BEGIN EXERCISE MATERIAL

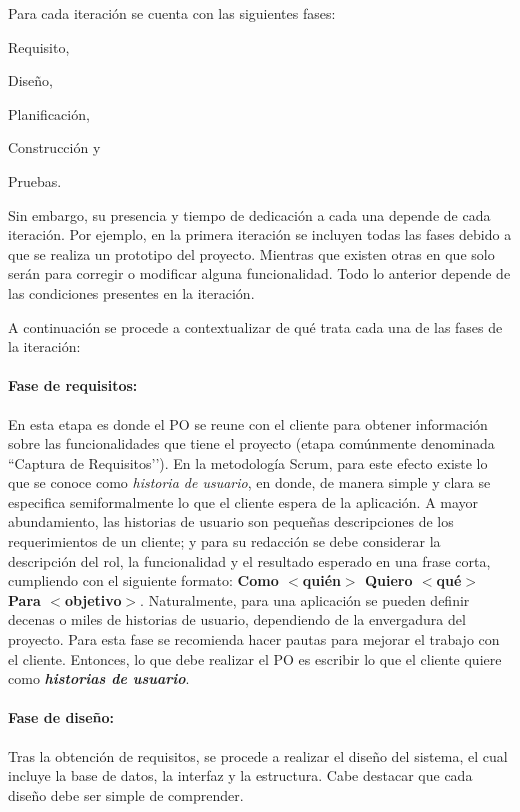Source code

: Para cada iteración se cuenta con las siguientes fases:
\begin{enumerate*}[label=(\roman*)]
    \item Requisito,
    \item Diseño,
    \item Planificación,
    \item Construcción y
    \item Pruebas.
\end{enumerate*}
Sin embargo, su presencia y tiempo de dedicación a cada una depende de cada iteración. Por ejemplo, en la primera iteración se incluyen todas las fases debido a que se realiza un prototipo del proyecto. Mientras que existen otras en que solo serán para corregir o modificar alguna funcionalidad. Todo lo anterior depende de las condiciones presentes en la iteración.

A continuación se procede a contextualizar de qué trata cada una de las fases de la iteración:

\paragraph{Fase de requisitos: } En esta etapa es donde el PO se reune con el cliente para obtener información sobre las funcionalidades que tiene el proyecto (etapa comúnmente denominada ``Captura de Requisitos’’). En la metodología Scrum, para este efecto existe lo que se conoce como \emph{historia de usuario}, en donde, de manera simple y clara se especifica semiformalmente lo que el cliente espera de la aplicación. A mayor abundamiento, las historias de usuario son pequeñas descripciones de los requerimientos de un cliente; y para su redacción se debe considerar la descripción del rol, la funcionalidad y el resultado esperado en una frase corta, cumpliendo con el siguiente formato: \textbf{Como $<$quién$>$ Quiero $<$qué$>$ Para $<$objetivo$>$}. Naturalmente, para una aplicación se pueden definir decenas o miles de historias de usuario, dependiendo de la envergadura del proyecto. Para esta fase se recomienda hacer pautas para mejorar el trabajo con el cliente. Entonces, lo que debe realizar el PO es escribir lo que el cliente quiere como \textbf{\emph{historias de usuario}}.


\paragraph{Fase de diseño: } Tras la obtención de requisitos, se procede a realizar el diseño del sistema, el cual incluye la base de datos, la interfaz y la estructura. Cabe destacar que cada diseño debe ser simple de comprender.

END EXERCISE MATERIAL

**WORK TO COMPLETE:**
Each record above should be retyped exactly, with no pictures carried over.

**ANSWER TO THE EXERCISE:**
Source code

: Para cada iteración se cuenta con las siguientes fases:
\begin{enumerate*}[label=(\roman*)]
    \item Requisito,
    \item Diseño,
    \item Planificación,
    \item Construcción y
    \item Pruebas.
\end{enumerate*}
Sin embargo, su presencia y tiempo de dedicación a cada una depende de cada iteración. Por ejemplo, en la primera iteración se incluyen todas las fases debido a que se realiza un prototipo del proyecto. Mientras que existen otras en que solo serán para corregir o modificar alguna funcionalidad. Todo lo anterior depende de las condiciones presentes en la iteración.

A continuación se procede a contextualizar de qué trata cada una de las fases de la iteración:

\paragraph{Fase de requisitos: } En esta etapa es donde el PO se reune con el cliente para obtener información sobre las funcionalidades que tiene el proyecto (etapa comúnmente denominada ``Captura de Requisitos’’). En la metodología Scrum, para este efecto existe lo que se conoce como \emph{historia de usuario}, en donde, de manera simple y clara se especifica semiformalmente lo que el cliente espera de la aplicación. A mayor abundamiento, las historias de usuario son pequeñas descripciones de los requerimientos de un cliente; y para su redacción se debe considerar la descripción del rol, la funcionalidad y el resultado esperado en una frase corta, cumpliendo con el siguiente formato: \textbf{Como $<$quién$>$ Quiero $<$qué$>$ Para $<$objetivo$>$}. Naturalmente, para una aplicación se pueden definir decenas o miles de historias de usuario, dependiendo de la envergadura del proyecto. Para esta fase se recomienda hacer pautas para mejorar el trabajo con el cliente. Entonces, lo que debe realizar el PO es escribir lo que el cliente quiere como \textbf{\emph{historias de usuario}}.


\paragraph{Fase de diseño: } Tras la obtención de requisitos, se procede a realizar el diseño del sistema, el cual incluye la base de datos, la interfaz y la estructura. Cabe destacar que cada diseño debe ser simple de comprender.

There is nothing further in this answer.